Se ufana el necio engolado paseando su estólido semblante y su figura de haragán redomado por locales de moda. No tiene educación, y sus modales son pura impostura. Su sesera es un nido vacío donde las neuronas jamás regresarán de unas eternas vacaciones. El infame iletrado me regala una sonrisa sardónica y deja un rácano donativo sobre una pequeña bandeja de plata.
Lo hace al estilo anacrónico de los galanes de los años 40, como si por ello fuera a impregnarse de carisma y atractivo magnetismo. Es tan breve la dimensión de su intelecto que acaso considera el tumulto generado a su paso producto de su persona. Son su billetera y sus contactos lo que busca la manada de lobos que le rodea, buitres carroñeros codiciosos que esperan su deceso para rebañarle las entrañas.
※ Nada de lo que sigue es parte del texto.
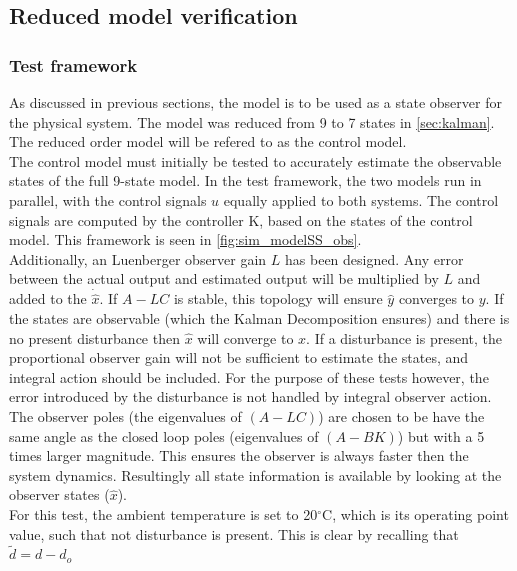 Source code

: \subsection{Reduced model verification}
\subsubsection{Test framework}
As discussed in previous sections, the model is to be used as a state observer for the physical system. The model was reduced from 9 to 7 states in \cref{sec:kalman}. The reduced order model will be refered to as the control model. \\

The control model must initially be tested to accurately estimate the observable states of the full 9-state model. In the test framework, the two models run in parallel, with the control signals $u$ equally applied to both systems. The control signals are computed by the controller K, based on the states of the control model. This framework is seen in \cref{fig:sim_modelSS_obs}. \\

Additionally, an Luenberger observer gain $L$ has been designed. Any error between the actual output and estimated output will be multiplied by $L$ and added to the $\dot{\hat{x}}$. If $A-LC$ is stable, this topology will ensure $\hat{y}$ converges to $y$. If the states are observable (which the Kalman Decomposition ensures) and there is no present disturbance then $\hat{x}$ will converge to $x$. If a disturbance is present, the proportional observer gain will not be sufficient to estimate the states, and integral action should be included. For the purpose of these tests however, the error introduced by the disturbance is not handled by integral observer action. \\

The observer poles (the eigenvalues of $(A-LC)$) are chosen to be have the same angle as the closed loop poles (eigenvalues of $(A-BK)$) but with a 5 times larger magnitude. This ensures the observer is always faster then the system dynamics. Resultingly all state information is available by looking at the observer states ($\hat{x}$).\\

For this test, the ambient temperature is set to 20$^{\circ}$C, which is its operating point value, such that not disturbance is present. This is clear by recalling that $\tilde{d} = d-d_o$

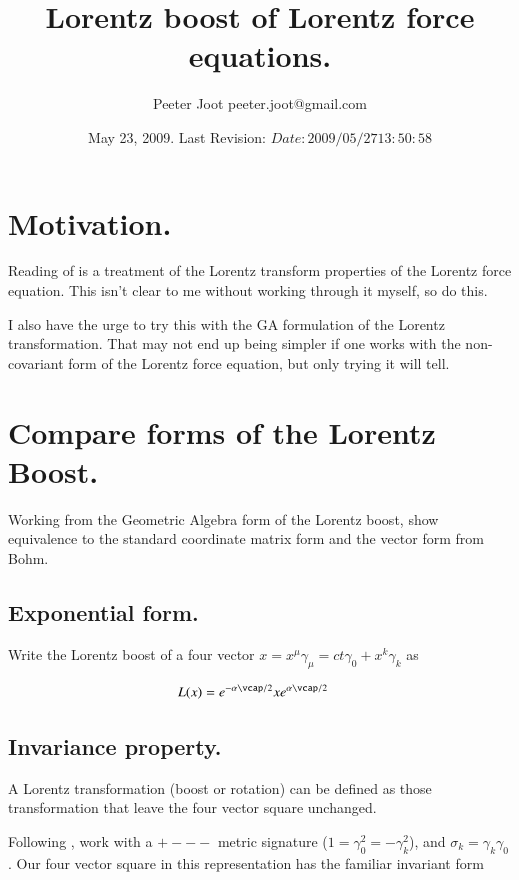 \documentclass{article}
\title{ Lorentz boost of Lorentz force equations. }
\author{Peeter Joot \quad peeter.joot@gmail.com }
\date{ May 23, 2009.  Last Revision: $Date: 2009/05/27 13:50:58 $ }
\begin{document}
\maketitle{}
\tableofcontents
\section{ Motivation. }

Reading of \cite{bohm1996str} is a treatment of the Lorentz transform
properties of the Lorentz force equation.  This isn't clear to me
without working through it myself, so do this.

I also have the urge to 
try this with the GA formulation of the Lorentz transformation.  That may not end up being simpler
if one works with the non-covariant form of the Lorentz force equation, but only trying it will tell.

\section{ Compare forms of the Lorentz Boost. }

Working from the Geometric Algebra form of the Lorentz boost, show equivalence to the standard
coordinate matrix form and the vector form from Bohm.

\subsection{ Exponential form. }

Write the Lorentz boost of a four vector $x = x^\mu \gamma_\mu = ct \gamma_0 + x^k \gamma_k$ as

\begin{align}\label{eqn:LorentzBoost}
L(x) &= 
e^{-\alpha \vcap/2}
x
e^{\alpha \vcap/2}
\end{align}

\subsection{ Invariance property. }

A Lorentz transformation (boost or rotation) can be defined as those transformation that leave the four vector square unchanged.

Following \cite{doran2003gap}, work with a $+---$ metric signature ($1 = \gamma_0^2 = -\gamma_k^2$), and $\sigma_k = \gamma_k \gamma_0$.  Our four vector square in this representation has the familiar invariant form
\end{document}
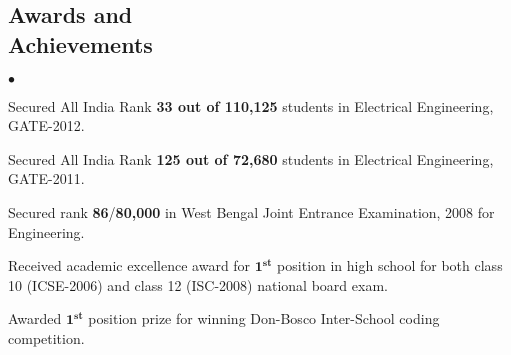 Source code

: \documentclass[margin,line]{res}
\newenvironment{list2}{
  \begin{list}{$\bullet$}{%
      \setlength{\itemsep}{0in}
      \setlength{\parsep}{0in} \setlength{\parskip}{0in}
      \setlength{\topsep}{0in} \setlength{\partopsep}{0in} 
      \setlength{\leftmargin}{0.2in}}}{\end{list}}
\begin{document}
\begin{resume}
\section{\sc Awards and\\ Achievements} 
\begin{list2}
	\item Secured All India Rank \textbf{33 out of 110,125} students in Electrical Engineering, GATE-2012.
	\item Secured All India Rank \textbf{125 out of 72,680} students in Electrical Engineering, GATE-2011.
	\item Secured rank \textbf{86}/\textbf{80,000} in West Bengal Joint Entrance Examination, 2008 for Engineering.
	\item Received academic excellence award for $\mathbf{1^{st}}$ position in high school for both class 10 (ICSE-2006) and class 12 (ISC-2008) national board exam.
	\item Awarded $\mathbf{1^{st}}$ position prize for winning Don-Bosco Inter-School coding competition.
\end{list2}

%
%


\end{resume}
\end{document}
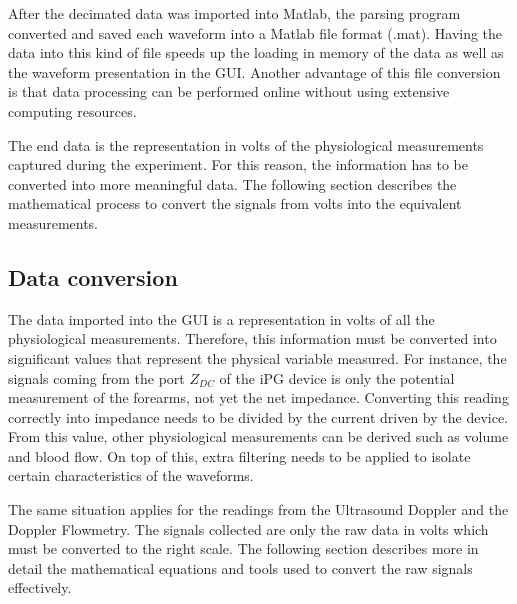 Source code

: After the decimated data was imported into Matlab, the parsing program converted and saved each waveform into a Matlab file format (.mat). Having the data into this kind of file speeds up the loading in memory of the data as well as the waveform presentation in the GUI. Another advantage of this file conversion is that data processing can be performed online without using extensive computing resources. 

The end data is the representation in volts of the physiological measurements captured during the experiment. For this reason, the information has to be converted into more meaningful data. The following section describes the mathematical process to convert the signals from volts into the equivalent measurements.

\subsection{Data conversion}
\label{section procedure 2.1}
The data imported into the GUI is a representation in volts of all the physiological measurements. Therefore, this information must be converted into significant values that represent the physical variable measured. For instance, the signals coming from the port $Z_{DC}$ of the iPG device is only the potential measurement of the forearms, not yet the net impedance. Converting this reading correctly into impedance needs to be divided by the current driven by the device. From this value, other physiological measurements can be derived such as volume and blood flow. On top of this, extra filtering needs to be applied to isolate certain characteristics of the waveforms. 

The same situation applies for the readings from the Ultrasound Doppler and the Doppler Flowmetry. The signals collected are only the raw data in volts which must be converted to the right scale. The following section describes more in detail the mathematical equations and tools used to convert the raw signals effectively.  

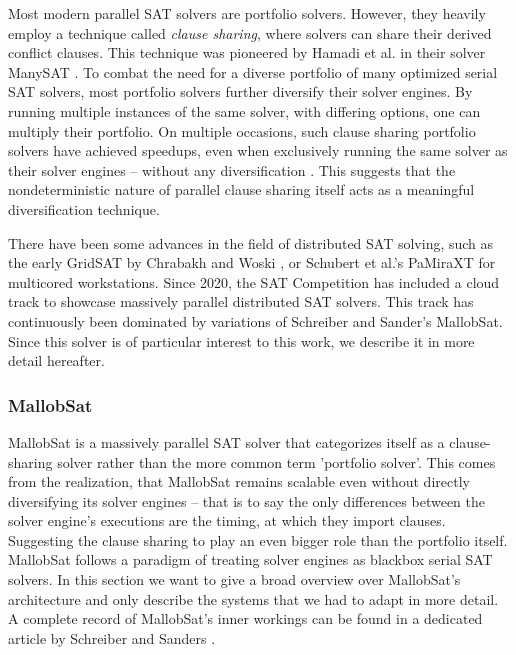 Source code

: \documentclass[12pt,a4paper,twoside]{scrartcl}
\numberwithin{equation}{section}
\begin{document}
Most modern parallel SAT solvers are portfolio solvers. However, they heavily employ a technique called \textit{clause sharing}, where solvers can share their derived conflict clauses. This technique was pioneered by Hamadi et al. in their solver ManySAT \cite{manySAT}. To combat the need for a diverse portfolio of many optimized serial SAT solvers, most portfolio solvers further diversify their solver engines. By running multiple instances of the same solver, with differing options, one can multiply their portfolio. On multiple occasions, such clause sharing portfolio solvers have achieved speedups, even when exclusively running the same solver as their solver engines -- without any diversification \cite{mallobSat, gimsatul}. This suggests that the nondeterministic nature of parallel clause sharing itself acts as a meaningful diversification technique.

There have been some advances in the field of distributed SAT solving, such as the early GridSAT by Chrabakh and Woski \cite{chrabakh2003gridsat}, or Schubert et al.'s PaMiraXT \cite{schubert2010pamiraxt} for multicored workstations. Since 2020, the SAT Competition has included a cloud track to showcase massively parallel distributed SAT solvers. This track has continuously been dominated by variations of Schreiber and Sander's MallobSat. Since this solver is of particular interest to this work, we describe it in more detail hereafter.

\subsubsection{MallobSat}

MallobSat \cite{mallobSat} is a massively parallel SAT solver that categorizes itself as a clause-sharing solver rather than the more common term 'portfolio solver'. This comes from the realization, that MallobSat remains scalable even without directly diversifying its solver engines -- that is to say the only differences between the solver engine's executions are the timing, at which they import clauses. Suggesting the clause sharing to play an even bigger role than the portfolio itself. MallobSat follows a paradigm of treating solver engines as blackbox serial SAT solvers. In this section we want to give a broad overview over MallobSat's architecture and only describe the systems that we had to adapt in more detail. A complete record of MallobSat's inner workings can be found in a dedicated article by Schreiber and Sanders \cite{mallobSat}.
\end{document}
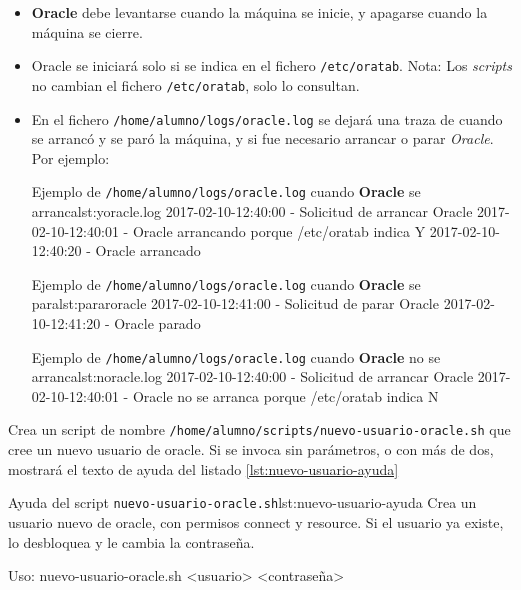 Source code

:\begin{homeworkProblem}

  \begin{itemize}
  \item \textbf{Oracle} debe levantarse cuando la máquina se inicie, y apagarse cuando la máquina se cierre.
  \item Oracle se iniciará solo si se indica en el fichero \texttt{/etc/oratab}. {\scriptsize Nota: Los \textit{scripts} no cambian el fichero \texttt{/etc/oratab}, solo lo consultan.}
  
  \item En el fichero \texttt{/home/alumno/logs/oracle.log} se dejará una traza de cuando se arrancó y se paró la máquina, y si fue necesario arrancar o parar \textit{Oracle}. Por ejemplo:
    
    \begin{listadotxt}{Ejemplo de \texttt{/home/alumno/logs/oracle.log} cuando \textbf{Oracle} se arranca}{lst:yoracle.log}
      2017-02-10-12:40:00 - Solicitud de arrancar Oracle
      2017-02-10-12:40:01 - Oracle arrancando porque /etc/oratab indica Y
      2017-02-10-12:40:20 - Oracle arrancado
    \end{listadotxt}

    \begin{listadotxt}{Ejemplo de \texttt{/home/alumno/logs/oracle.log} cuando \textbf{Oracle} se para}{lst:pararoracle}
      2017-02-10-12:41:00 - Solicitud de parar Oracle
      2017-02-10-12:41:20 - Oracle parado
    \end{listadotxt}

    \begin{listadotxt}{Ejemplo de \texttt{/home/alumno/logs/oracle.log} cuando \textbf{Oracle} no se arranca}{lst:noracle.log}
      2017-02-10-12:40:00 - Solicitud de arrancar Oracle
      2017-02-10-12:40:01 - Oracle no se arranca porque /etc/oratab indica N
    \end{listadotxt}

    
  \end{itemize}
  
\end{homeworkProblem}

\begin{homeworkProblem}
  Crea un script de nombre \texttt{/home/alumno/scripts/nuevo-usuario-oracle.sh} que cree un nuevo usuario de oracle. Si se invoca sin parámetros, o con más de dos, mostrará el texto de ayuda del listado \ref{lst:nuevo-usuario-ayuda}

  \begin{listadotxt}{Ayuda del script \texttt{nuevo-usuario-oracle.sh}}{lst:nuevo-usuario-ayuda}
  Crea un usuario nuevo de oracle, con permisos connect y resource.
  Si el usuario ya existe, lo desbloquea y le cambia la contraseña.
  
  Uso: nuevo-usuario-oracle.sh <usuario> <contraseña>
  \end{listadotxt}
\end{homeworkProblem}


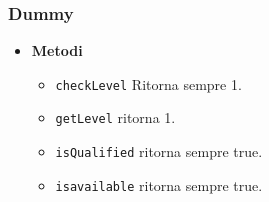 \subsubsection{Dummy}
\begin{itemize}
    \item \textbf{Metodi}
    \begin{itemize}
        \item \texttt{checkLevel} Ritorna sempre 1.
        \item \texttt{getLevel} ritorna 1.
        \item \texttt{isQualified} ritorna sempre true.
        \item \texttt{is\textunderscore available} ritorna sempre true.
    \end{itemize}
\end{itemize}

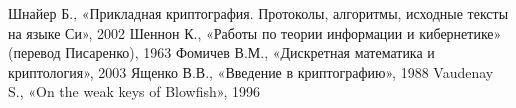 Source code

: \begin{thebibliography}{1}
     Шнайер Б., «Прикладная криптография. Протоколы, алгоритмы, исходные тексты на языке Си», 2002
     Шеннон К., «Работы по теории информации и кибернетике» (перевод Писаренко), 1963
     Фомичев В.М., «Дискретная математика и криптология», 2003
     Ященко В.В., «Введение в криптографию», 1988
     Vaudenay S., «On the weak keys of Blowfish», 1996
\end{thebibliography}
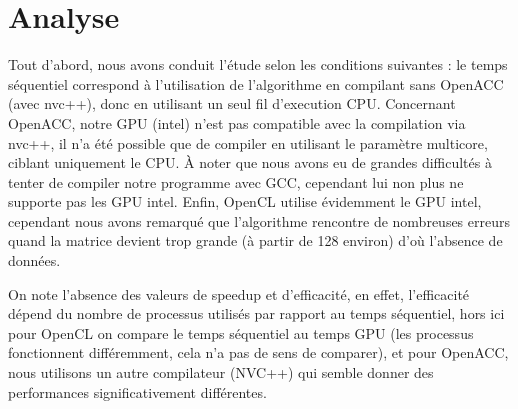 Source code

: \documentclass[a4paper, french]{article}
\begin{document}
\begin{center}
\end{center}

\newpage

\section{Analyse}

Tout d'abord, nous avons conduit l'étude selon les conditions suivantes : le temps séquentiel correspond à l'utilisation de l'algorithme en compilant sans OpenACC (avec nvc++), donc en utilisant un seul fil d'execution CPU. Concernant OpenACC, notre GPU (intel) n'est pas compatible avec la compilation via nvc++, il n'a été possible que de compiler en utilisant le paramètre multicore, ciblant uniquement le CPU. À noter que nous avons eu de grandes difficultés à tenter de compiler notre programme avec GCC, cependant lui non plus ne supporte pas les GPU intel. Enfin, OpenCL utilise évidemment le GPU intel, cependant nous avons remarqué que l'algorithme rencontre de nombreuses erreurs quand la matrice devient trop grande (à partir de 128 environ) d'où l'absence de données.

On note l'absence des valeurs de speedup et d'efficacité, en effet, l'efficacité dépend du nombre de processus utilisés par rapport au temps séquentiel, hors ici pour OpenCL on compare le temps séquentiel au temps GPU (les processus fonctionnent différemment, cela n'a pas de sens de comparer), et pour OpenACC, nous utilisons un autre compilateur (NVC++) qui semble donner des performances significativement différentes.
\end{document}
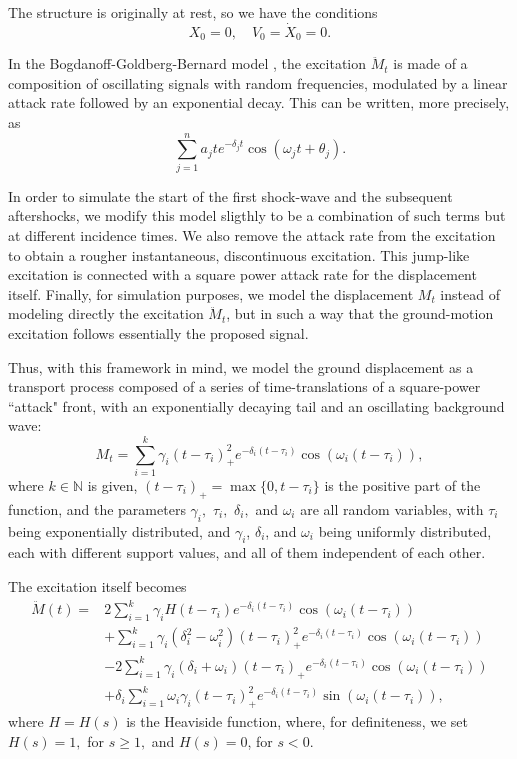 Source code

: \documentclass[reqno,12pt]{amsart}
\theoremstyle{plain} %
\theoremstyle{definition} %
\begin{document}
The structure is originally at rest, so we have the conditions
\[
    X_0 = 0, \quad V_0 = \dot X_0 = 0.
\]

In the Bogdanoff-Goldberg-Bernard model \cite{BogdanoffGoldbergBernard1961}, 
the excitation $\ddot M_t$ is made of a composition of oscillating signals with random frequencies, modulated by a linear attack rate followed by an exponential decay. This can be written, more precisely, as
\[
    \sum_{j=1}^n a_j t e^{-\delta_j t}\cos(\omega_j t + \theta_j).
\]

In order to simulate the start of the first shock-wave and the subsequent aftershocks, we modify this model sligthly to be a combination of such terms but at different incidence times. We also remove the attack rate from the excitation to obtain a rougher instantaneous, discontinuous excitation. This jump-like excitation is connected with a square power attack rate for the displacement itself. Finally, for simulation purposes, we model the displacement $M_t$ instead of modeling directly the excitation $\ddot M_t$, but in such a way that the ground-motion excitation follows essentially the proposed signal.

Thus, with this framework in mind, we model the ground displacement as a transport process composed of a series of time-translations of a square-power ``attack" front, with an exponentially decaying tail and an oscillating background wave:
\begin{equation}
    M_t = \sum_{i=1}^k \gamma_i (t - \tau_i)_+^2 e^{-\delta_i (t - \tau_i)}\cos(\omega_i (t - \tau_i)),
\end{equation}
where $k\in \mathbb{N}$ is given, $(t-\tau_i)_+ = \max\{0, t - \tau_i\}$ is the positive part of the function, and the parameters $\gamma_i,$ $\tau_i,$ $\delta_i,$ and $\omega_i$ are all random variables, with $\tau_i$ being exponentially distributed, and $\gamma_i$, $\delta_i$, and $\omega_i$ being uniformly distributed, each with different support values, and all of them independent of each other.

The excitation itself becomes
\begin{align*}
    \ddot M(t) = & 2\sum_{i=1}^k\gamma_i H(t - \tau_i) e^{-\delta_i (t - \tau_i)}\cos(\omega_i (t - \tau_i)) \\
        & + \sum_{i=1}^k\gamma_i (\delta_i^2 - \omega_i^2)(t - \tau_i)_+^2 e^{-\delta_i (t - \tau_i)}\cos(\omega_i (t - \tau_i)) \\
        & -2\sum_{i=1}^k\gamma_i (\delta_i + \omega_i) (t - \tau_i)_+ e^{-\delta_i (t - \tau_i)}\cos(\omega_i (t - \tau_i)) \\
        & +\delta_i\sum_{i=1}^k\omega_i\gamma_i (t - \tau_i)_+^2 e^{-\delta_i (t - \tau_i)}\sin(\omega_i (t - \tau_i)),
\end{align*}
where $H = H(s)$ is the Heaviside function, where, for definiteness, we set $H(s) = 1,$ for $s \geq 1,$ and $H(s) = 0$, for $s < 0$.
\end{document}
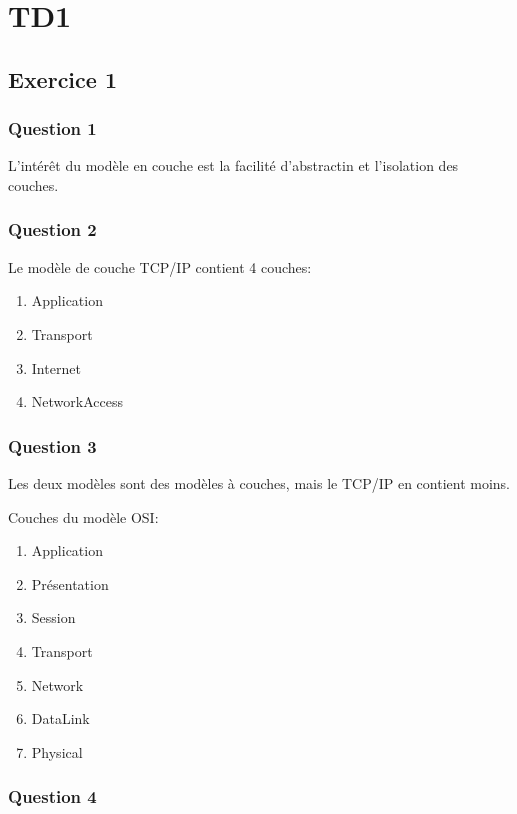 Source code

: \section{TD1}

\subsection{Exercice 1}

\subsubsection{Question 1}

L'intérêt du modèle en couche est la facilité d'abstractin et l'isolation des couches.

\subsubsection{Question 2}

Le modèle de couche TCP/IP contient 4 couches:
\begin{enumerate}
  \item Application
  \item Transport
  \item Internet
  \item NetworkAccess
\end{enumerate}

\subsubsection{Question 3}

Les deux modèles sont des modèles à couches, mais le TCP/IP en contient moins.

Couches du modèle OSI:
\begin{enumerate}
  \item Application
  \item Présentation
  \item Session
  \item Transport
  \item Network
  \item DataLink
  \item Physical
\end{enumerate}

\subsubsection{Question 4}

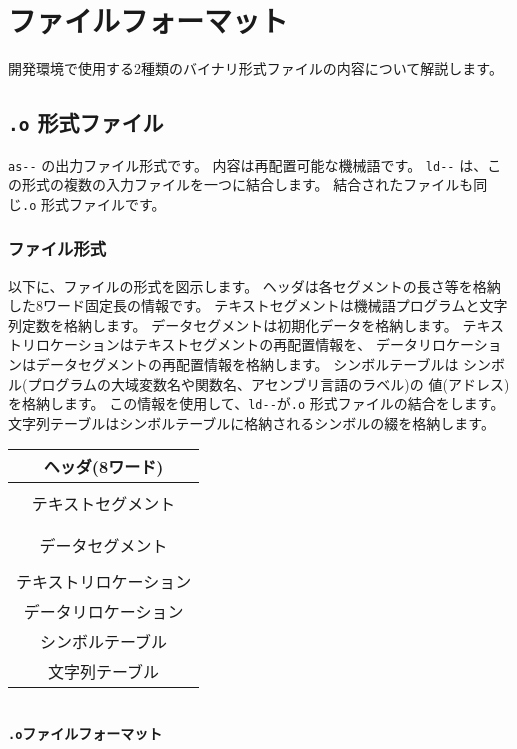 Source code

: % 
%
\chapter{ファイルフォーマット}

\tac 開発環境で使用する2種類のバイナリ形式ファイルの内容について解説します。

\section{{\tt .o} 形式ファイル}
\label{app:oformat}

\verb/as--/ の出力ファイル形式です。
内容は再配置可能な機械語です。
\verb/ld--/ は、この形式の複数の入力ファイルを一つに結合します。
結合されたファイルも同じ{\tt .o} 形式ファイルです。

\subsection{ファイル形式}

以下に、ファイルの形式を図示します。
ヘッダは各セグメントの長さ等を格納した8ワード固定長の情報です。
テキストセグメントは機械語プログラムと文字列定数を格納します。
データセグメントは初期化データを格納します。
テキストリロケーションはテキストセグメントの再配置情報を、
データリロケーションはデータセグメントの再配置情報を格納します。
シンボルテーブルは
シンボル(\cmm プログラムの大域変数名や関数名、アセンブリ言語のラベル)の
値(アドレス)を格納します。
この情報を使用して、\verb/ld--/が{\tt .o} 形式ファイルの結合をします。
文字列テーブルはシンボルテーブルに格納されるシンボルの綴を格納します。

\begin{myminipage}
\begin{tabular}{|c|}
\hline
ヘッダ(8ワード) \\
\hline
\\
テキストセグメント \\
\\
\hline
\\
データセグメント \\
\\
\hline
テキストリロケーション \\
\hline
データリロケーション \\
\hline
シンボルテーブル \\
\hline
文字列テーブル \\
\hline
\end{tabular}
\\\vspace{0.2cm}
{\bf {\tt .o}ファイルフォーマット}
\end{myminipage}


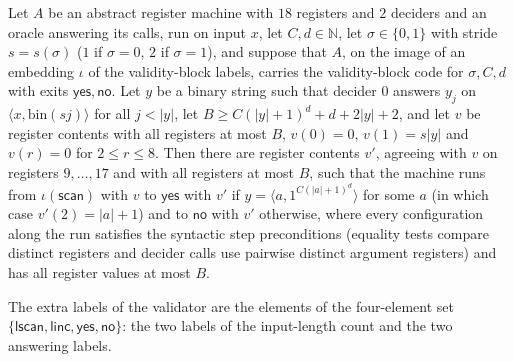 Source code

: \begin{theorem}
\label{Complexity.epad_val_run}
\leanok
{}
Let $A$ be an abstract register machine with $18$ registers and $2$ deciders and an oracle
answering its calls, run on input $x$, let $C, d \in \mathbb{N}$, let $\sigma \in \{0,1\}$ with
stride $s = s(\sigma)$ ($1$ if $\sigma = 0$, $2$ if $\sigma = 1$), and suppose that $A$, on the
image of an embedding $\iota$ of the validity-block labels, carries the validity-block code for
$\sigma, C, d$ with exits $\mathsf{yes}, \mathsf{no}$. Let $y$ be a binary string such that decider
$0$ answers $y_j$ on $\langle x, \mathrm{bin}(s j)\rangle$ for all $j < |y|$, let
$B \ge C(|y|+1)^d + d + 2|y| + 2$, and let $v$ be register contents with all registers at most
$B$, $v(0) = 0$, $v(1) = s|y|$ and $v(r) = 0$ for $2 \le r \le 8$. Then there are register contents
$v'$, agreeing with $v$ on registers $9, \dots, 17$ and with all registers at most $B$, such that
the machine runs from $\iota(\mathsf{scan})$ with $v$ to $\mathsf{yes}$ with $v'$ if
$y = \langle a, 1^{C(|a|+1)^d}\rangle$ for some $a$ (in which case $v'(2) = |a| + 1$) and to
$\mathsf{no}$ with $v'$ otherwise, where every configuration along the run satisfies the syntactic step preconditions (equality tests compare distinct registers and decider calls use pairwise distinct argument registers) and has all register values at most $B$.
\end{theorem}

\begin{definition}
\label{Complexity.EPadVX}
\leanok
The extra labels of the validator are the elements of the four-element set
$\{\mathsf{lscan}, \mathsf{linc}, \mathsf{yes}, \mathsf{no}\}$: the two labels of the input-length
count and the two answering labels.
\end{definition}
El necio engolado dilapida arrogancia y camina insolente hacia un destino sin escollos, con un rictus perpetuo de estulticia en su faz socarrada por el sol estival. Es tan diminuto el calibre de su cerebro sin estrenar que, cuando avizora en la lontananza el cielo proceloso, sajado por los rayos de una tormenta, acude a su encuentro como una deidad invulnerable, sin más armamento que una sonrisa estulta en su rostro lustroso de tanto mimo y holgazanería. Es tan rectilínea la vereda de su felicidad que cuando la llanura se hunde bajo sus pies no puede levantarse, no sabe hacerlo. Lloriquea indefenso el necio engolado cuando se desploma su castillo de naipes flotante, y maldice entre dientes a un dios injusto e implacable por haberle desterrado de su paraíso de fruslerías y huera vanidad.